Roland Barthes gets to the root of this concern, writing in The Rustle of Language that stuttering is like “the knocks by which a motor lets it be known that it is not working properly . . . the auditory sign of failure which appears in the functioning of the object. Stammering (of the motor or of the subject) is, in short, a fear: I am afraid the motor is going to stop.” Many of my listeners are simply afraid for me, which I appreciate. At the core of disfluency is something extremely difficult for many people to grasp. Most able-bodied people can’t imagine knowing what you want to say yet being physically unable to say it. But disfluent vloggers are introducing new possibilities to the able-bodied imagination: that stuttering is not a defect or a failure. It’s just a way that some people—otherwise “normal” people—talk.
Ahnjamine and Cohen’s faces contort, voices lurch, eyes shut, mouths grimace, but their buoyant attitudes assure us that the object—the body—is functioning just fine. Their apparent comfort osmoses through their videos. This is, in part, a survival tactic: Making listeners comfortable is the central obligation of people who stutter. As a result, I spend considerable time thinking about how nonstutterers must watch these videos. What must they think? Feel? Why are they tuning in in the first place? I worry that they’re more spectators at a freak show than active listeners in a conversation. I’m so occupied by their impressions that I don’t consider my own.
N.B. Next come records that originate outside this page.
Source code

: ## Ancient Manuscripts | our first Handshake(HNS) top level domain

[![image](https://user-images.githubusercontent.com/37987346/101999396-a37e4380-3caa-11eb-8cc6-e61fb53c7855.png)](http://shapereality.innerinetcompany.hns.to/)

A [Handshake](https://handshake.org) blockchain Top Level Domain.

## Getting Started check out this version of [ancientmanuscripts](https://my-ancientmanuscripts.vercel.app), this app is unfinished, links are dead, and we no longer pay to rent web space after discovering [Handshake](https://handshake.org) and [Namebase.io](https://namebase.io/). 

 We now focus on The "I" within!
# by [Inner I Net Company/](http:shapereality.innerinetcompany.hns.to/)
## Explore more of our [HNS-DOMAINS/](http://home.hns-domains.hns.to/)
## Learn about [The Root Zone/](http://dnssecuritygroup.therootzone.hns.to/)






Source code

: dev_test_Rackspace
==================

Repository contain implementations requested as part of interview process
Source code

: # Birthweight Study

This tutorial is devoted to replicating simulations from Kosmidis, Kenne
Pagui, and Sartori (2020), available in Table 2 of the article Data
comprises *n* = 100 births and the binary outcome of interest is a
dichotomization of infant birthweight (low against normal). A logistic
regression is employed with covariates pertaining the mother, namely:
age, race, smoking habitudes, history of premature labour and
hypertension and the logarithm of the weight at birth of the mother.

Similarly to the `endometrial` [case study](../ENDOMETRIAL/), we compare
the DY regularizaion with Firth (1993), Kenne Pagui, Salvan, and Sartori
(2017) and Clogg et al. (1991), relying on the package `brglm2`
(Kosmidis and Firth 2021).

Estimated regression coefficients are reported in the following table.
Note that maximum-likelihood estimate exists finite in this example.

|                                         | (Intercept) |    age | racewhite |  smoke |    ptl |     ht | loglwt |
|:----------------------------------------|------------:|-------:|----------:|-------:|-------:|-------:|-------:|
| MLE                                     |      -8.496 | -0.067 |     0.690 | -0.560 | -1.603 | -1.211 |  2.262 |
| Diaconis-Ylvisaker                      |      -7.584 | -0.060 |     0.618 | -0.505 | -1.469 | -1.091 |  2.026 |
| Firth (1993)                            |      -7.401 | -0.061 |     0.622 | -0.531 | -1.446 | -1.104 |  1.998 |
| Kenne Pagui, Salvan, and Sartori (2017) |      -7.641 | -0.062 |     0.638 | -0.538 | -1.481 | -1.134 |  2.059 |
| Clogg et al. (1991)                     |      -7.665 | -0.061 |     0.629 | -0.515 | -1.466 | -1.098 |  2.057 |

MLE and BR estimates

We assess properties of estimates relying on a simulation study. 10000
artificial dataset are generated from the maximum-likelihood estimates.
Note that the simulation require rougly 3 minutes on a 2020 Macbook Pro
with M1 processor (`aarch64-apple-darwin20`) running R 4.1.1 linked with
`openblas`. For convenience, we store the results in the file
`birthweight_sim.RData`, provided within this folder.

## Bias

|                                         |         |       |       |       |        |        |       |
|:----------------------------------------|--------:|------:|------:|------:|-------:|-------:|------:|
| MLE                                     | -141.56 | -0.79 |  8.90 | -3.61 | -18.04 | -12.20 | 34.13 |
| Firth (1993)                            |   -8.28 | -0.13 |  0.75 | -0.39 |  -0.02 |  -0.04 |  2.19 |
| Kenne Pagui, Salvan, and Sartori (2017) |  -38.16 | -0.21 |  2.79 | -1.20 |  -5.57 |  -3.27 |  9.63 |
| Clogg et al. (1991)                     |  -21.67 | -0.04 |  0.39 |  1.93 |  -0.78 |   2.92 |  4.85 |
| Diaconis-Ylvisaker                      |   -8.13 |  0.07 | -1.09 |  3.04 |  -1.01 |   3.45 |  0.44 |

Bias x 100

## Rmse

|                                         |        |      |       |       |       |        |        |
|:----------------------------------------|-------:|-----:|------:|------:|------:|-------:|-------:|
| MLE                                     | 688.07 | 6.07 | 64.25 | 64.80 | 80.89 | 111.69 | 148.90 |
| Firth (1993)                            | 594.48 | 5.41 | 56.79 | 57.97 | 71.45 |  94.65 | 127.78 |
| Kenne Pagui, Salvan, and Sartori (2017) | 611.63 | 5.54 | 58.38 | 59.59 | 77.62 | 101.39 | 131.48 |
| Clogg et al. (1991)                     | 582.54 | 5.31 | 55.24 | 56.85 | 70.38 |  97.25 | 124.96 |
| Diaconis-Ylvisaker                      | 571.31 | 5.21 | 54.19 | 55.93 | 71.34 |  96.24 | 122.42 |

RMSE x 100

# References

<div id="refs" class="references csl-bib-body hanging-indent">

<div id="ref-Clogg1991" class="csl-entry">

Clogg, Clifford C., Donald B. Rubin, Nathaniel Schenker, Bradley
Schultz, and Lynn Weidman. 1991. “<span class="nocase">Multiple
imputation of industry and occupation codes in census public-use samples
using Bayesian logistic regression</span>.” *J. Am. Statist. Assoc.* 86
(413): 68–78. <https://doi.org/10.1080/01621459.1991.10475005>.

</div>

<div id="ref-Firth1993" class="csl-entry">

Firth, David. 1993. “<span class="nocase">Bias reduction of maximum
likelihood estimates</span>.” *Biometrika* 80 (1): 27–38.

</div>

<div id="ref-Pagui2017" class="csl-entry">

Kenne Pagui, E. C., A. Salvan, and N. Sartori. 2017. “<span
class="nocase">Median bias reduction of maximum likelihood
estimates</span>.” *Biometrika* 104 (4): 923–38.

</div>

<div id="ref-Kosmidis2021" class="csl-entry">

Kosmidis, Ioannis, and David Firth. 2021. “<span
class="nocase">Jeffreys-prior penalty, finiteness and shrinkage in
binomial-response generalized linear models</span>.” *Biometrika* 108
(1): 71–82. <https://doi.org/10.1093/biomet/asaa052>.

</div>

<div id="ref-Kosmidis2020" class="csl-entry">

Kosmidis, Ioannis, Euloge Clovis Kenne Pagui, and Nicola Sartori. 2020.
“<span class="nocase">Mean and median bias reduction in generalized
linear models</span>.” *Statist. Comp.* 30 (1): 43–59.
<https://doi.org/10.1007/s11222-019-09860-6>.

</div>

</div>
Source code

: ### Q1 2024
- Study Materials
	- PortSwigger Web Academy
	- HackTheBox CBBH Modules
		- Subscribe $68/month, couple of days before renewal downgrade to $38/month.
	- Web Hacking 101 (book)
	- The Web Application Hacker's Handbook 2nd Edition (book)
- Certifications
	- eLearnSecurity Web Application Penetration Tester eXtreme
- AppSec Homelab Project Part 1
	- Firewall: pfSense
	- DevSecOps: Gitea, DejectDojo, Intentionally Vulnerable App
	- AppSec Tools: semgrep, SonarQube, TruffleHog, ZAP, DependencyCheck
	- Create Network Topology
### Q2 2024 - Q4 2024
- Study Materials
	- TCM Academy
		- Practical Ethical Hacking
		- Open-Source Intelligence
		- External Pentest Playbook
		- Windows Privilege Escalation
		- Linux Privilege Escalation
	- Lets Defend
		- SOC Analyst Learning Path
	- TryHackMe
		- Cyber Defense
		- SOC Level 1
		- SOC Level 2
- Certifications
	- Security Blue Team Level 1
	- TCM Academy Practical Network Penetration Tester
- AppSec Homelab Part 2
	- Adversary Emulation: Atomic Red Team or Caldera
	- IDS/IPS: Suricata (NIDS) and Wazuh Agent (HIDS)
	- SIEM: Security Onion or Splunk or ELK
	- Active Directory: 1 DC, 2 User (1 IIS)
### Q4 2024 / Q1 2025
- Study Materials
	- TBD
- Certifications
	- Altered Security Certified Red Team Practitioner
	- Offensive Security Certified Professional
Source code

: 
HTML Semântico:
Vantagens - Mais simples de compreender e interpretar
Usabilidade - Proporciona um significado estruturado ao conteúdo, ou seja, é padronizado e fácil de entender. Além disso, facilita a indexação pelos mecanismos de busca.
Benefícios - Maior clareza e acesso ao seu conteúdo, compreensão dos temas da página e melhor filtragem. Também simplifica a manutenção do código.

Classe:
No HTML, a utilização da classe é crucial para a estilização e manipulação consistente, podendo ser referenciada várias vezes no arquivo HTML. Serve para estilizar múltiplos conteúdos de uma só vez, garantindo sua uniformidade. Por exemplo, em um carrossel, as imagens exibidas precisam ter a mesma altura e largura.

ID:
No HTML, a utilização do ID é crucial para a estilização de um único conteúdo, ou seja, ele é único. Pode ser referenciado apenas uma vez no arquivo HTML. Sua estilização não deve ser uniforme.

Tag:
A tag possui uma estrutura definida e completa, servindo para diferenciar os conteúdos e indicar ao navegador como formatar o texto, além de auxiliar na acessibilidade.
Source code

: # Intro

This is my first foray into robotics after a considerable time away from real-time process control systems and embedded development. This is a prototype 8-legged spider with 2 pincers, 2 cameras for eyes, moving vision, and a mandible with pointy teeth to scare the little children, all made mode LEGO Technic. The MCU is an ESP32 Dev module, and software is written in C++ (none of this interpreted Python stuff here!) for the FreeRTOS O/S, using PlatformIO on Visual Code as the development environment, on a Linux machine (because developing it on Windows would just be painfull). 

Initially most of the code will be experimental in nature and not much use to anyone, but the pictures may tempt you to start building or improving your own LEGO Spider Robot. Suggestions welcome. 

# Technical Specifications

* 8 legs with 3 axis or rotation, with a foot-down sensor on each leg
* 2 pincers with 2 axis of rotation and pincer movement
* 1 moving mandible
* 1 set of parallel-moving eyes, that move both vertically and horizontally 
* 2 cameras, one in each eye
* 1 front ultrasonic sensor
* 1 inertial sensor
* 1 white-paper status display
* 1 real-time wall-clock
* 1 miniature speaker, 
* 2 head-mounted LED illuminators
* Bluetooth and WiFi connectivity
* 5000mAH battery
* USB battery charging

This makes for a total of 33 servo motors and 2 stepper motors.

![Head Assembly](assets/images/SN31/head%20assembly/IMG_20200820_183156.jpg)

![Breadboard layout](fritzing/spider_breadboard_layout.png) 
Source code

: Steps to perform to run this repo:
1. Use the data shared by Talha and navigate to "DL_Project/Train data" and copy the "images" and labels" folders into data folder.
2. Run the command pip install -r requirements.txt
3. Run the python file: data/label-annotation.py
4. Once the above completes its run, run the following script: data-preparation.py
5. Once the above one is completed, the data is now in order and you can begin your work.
I don’t watch these vlogs for fun. They’re more nourishment than diversion. More vegetables than ice cream. I love hearing people stutter during chapter meetings, exchanging ideas and sparking off each other. But seeing people stutter on camera can be tough—I still can’t watch or listen to recordings of myself stuttering. So I cue up stuttering vlogs when I need perspective. They ground me, authorizing me to keep talking like I do. Look at these young women who feel entitled to take up space, who have decided their speech is worthy of documentation and propagation. Look—your pain isn’t special, they’re going through exactly what you are, and they’re just fine. Look! Just talk like you talk! That’s what they’re doing, and if they can, then you can too!
I don’t like Ahnjamine and Cohen and their vlogging peers because I think they prove our humanity or show we’re worthy of patience and respect. Trying to court able-bodied empathy is as futile as it is demeaning. Rather, I like that they confirm that I do, in fact, exist. That I’m not an aberration or a glitch in the matrix. That there are other young women (and it is notable that these hypervisible stutterers are all women since we make up the vast minority of people who stutter) who live and feel and talk like me.
This is what happens when people who stutter graduate from objects of the able-bodied gaze to the subjects of our own experience. When we turn the camera around and capture ourselves in our entirety. When we stop being characters and declare ourselves people.